Saved entries
● ● ●

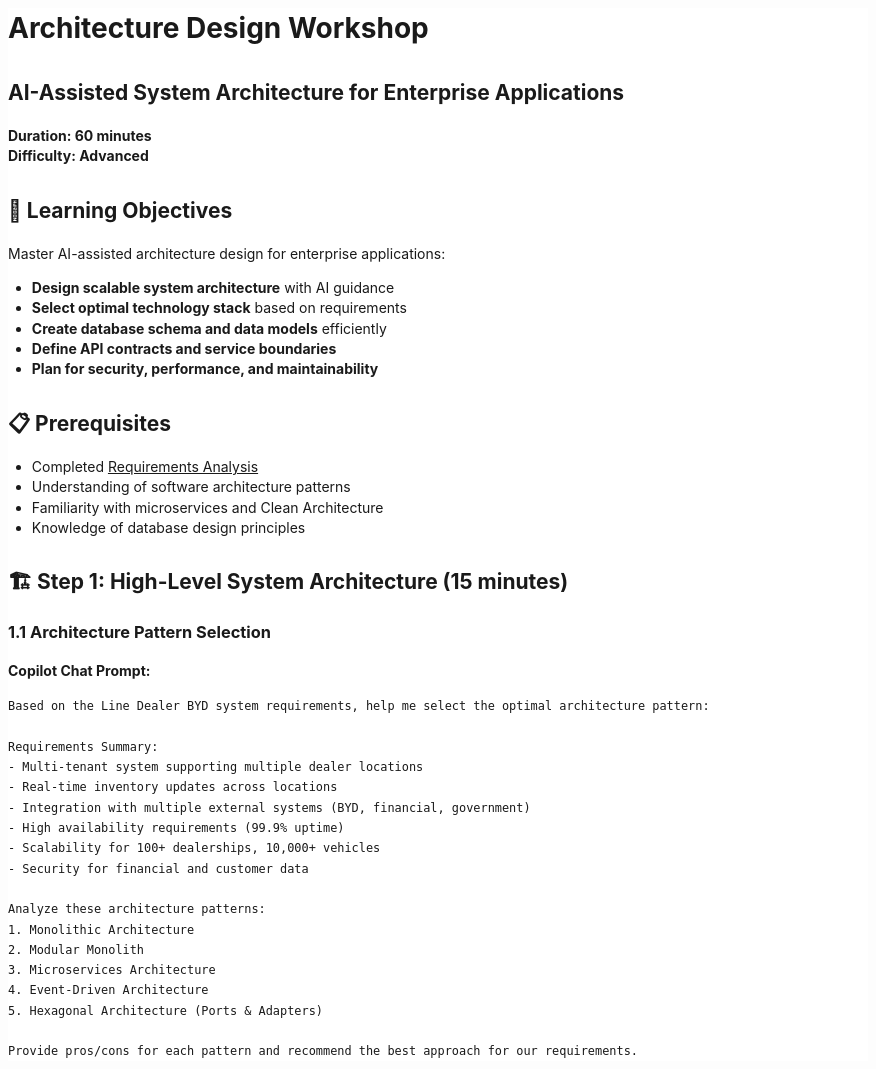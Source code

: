 # Architecture Design Workshop
## AI-Assisted System Architecture for Enterprise Applications

**Duration: 60 minutes**  
**Difficulty: Advanced**

## 🎯 Learning Objectives

Master AI-assisted architecture design for enterprise applications:
- **Design scalable system architecture** with AI guidance
- **Select optimal technology stack** based on requirements
- **Create database schema and data models** efficiently
- **Define API contracts and service boundaries**
- **Plan for security, performance, and maintainability**

## 📋 Prerequisites

- Completed [Requirements Analysis](01-requirements-analysis.md)
- Understanding of software architecture patterns
- Familiarity with microservices and Clean Architecture
- Knowledge of database design principles

## 🏗️ Step 1: High-Level System Architecture (15 minutes)

### 1.1 Architecture Pattern Selection

**Copilot Chat Prompt:**
```
Based on the Line Dealer BYD system requirements, help me select the optimal architecture pattern:

Requirements Summary:
- Multi-tenant system supporting multiple dealer locations
- Real-time inventory updates across locations
- Integration with multiple external systems (BYD, financial, government)
- High availability requirements (99.9% uptime)
- Scalability for 100+ dealerships, 10,000+ vehicles
- Security for financial and customer data

Analyze these architecture patterns:
1. Monolithic Architecture
2. Modular Monolith
3. Microservices Architecture
4. Event-Driven Architecture
5. Hexagonal Architecture (Ports & Adapters)

Provide pros/cons for each pattern and recommend the best approach for our requirements.
```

● ● ●

Activity: Looking through the entries, count the lines that hold the word "financial" and state that count alone.

Answer box: 2